=== Section Start ===

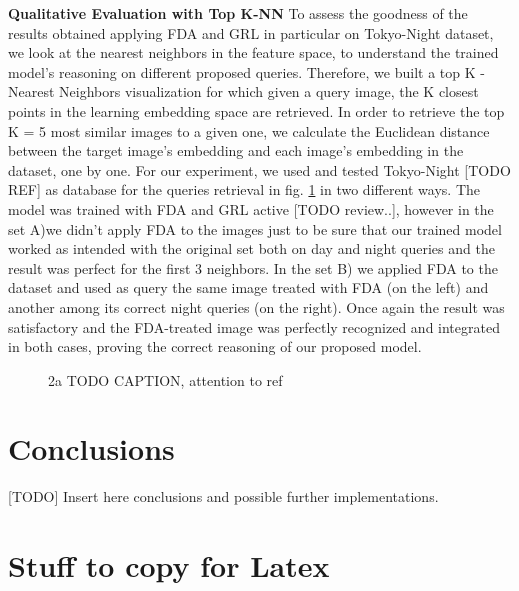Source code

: \documentclass[10pt,twocolumn,letterpaper]{article}
\begin{document}
\textbf{Qualitative Evaluation with Top K-NN}
\newline 
To assess the goodness of the results obtained applying FDA and GRL in particular on Tokyo-Night dataset, we look at the nearest neighbors in the feature space, to understand the trained model's reasoning on different proposed queries. 
Therefore, we built a top K - Nearest Neighbors visualization
for which given a query image, the K closest points in the learning embedding space are retrieved.
In order to retrieve the top K = 5 most similar images to a given one, we calculate the Euclidean distance between the target image's embedding and each image's embedding in the dataset, one by one.
For our experiment, we used and tested Tokyo-Night [TODO REF] as database for the queries retrieval in fig. \ref{fig:tokyonighttopknn} in two different ways.
The model was trained with FDA and GRL active [TODO review..], however in the set A)\newline we didn't apply FDA to the images just to be sure that our trained model worked as intended with the original set both on day and night queries and the result was perfect for the first 3 neighbors.
In the set B) we applied FDA to the dataset and used as query the same image treated with FDA (on the left) and another among its correct night queries (on the right).
Once again the result was satisfactory and the FDA-treated image was perfectly recognized and integrated in both cases, proving the correct reasoning of our proposed model.

\begin{figure*}
  \centering
  \begin{subfigure}{1.0\linewidth}
    \centering
    \caption{2a TODO CAPTION, attention to ref}
    \label{fig:tokyonighttopknn}
  \end{subfigure}
  \hfill
\end{figure*}

\section{Conclusions}
[TODO] Insert here conclusions and possible further implementations.


\section{Stuff to copy for Latex}
\end{document}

=== Section End ===

◆ **Problem description**:
Identify the lines above that contain the word "used", then copy them.

◆ **Task response**:
For our experiment, we used and tested Tokyo-Night [TODO REF] as database for the queries retrieval in fig. \ref{fig:tokyonighttopknn} in two different ways.
In the set B) we applied FDA to the dataset and used as query the same image treated with FDA (on the left) and another among its correct night queries (on the right).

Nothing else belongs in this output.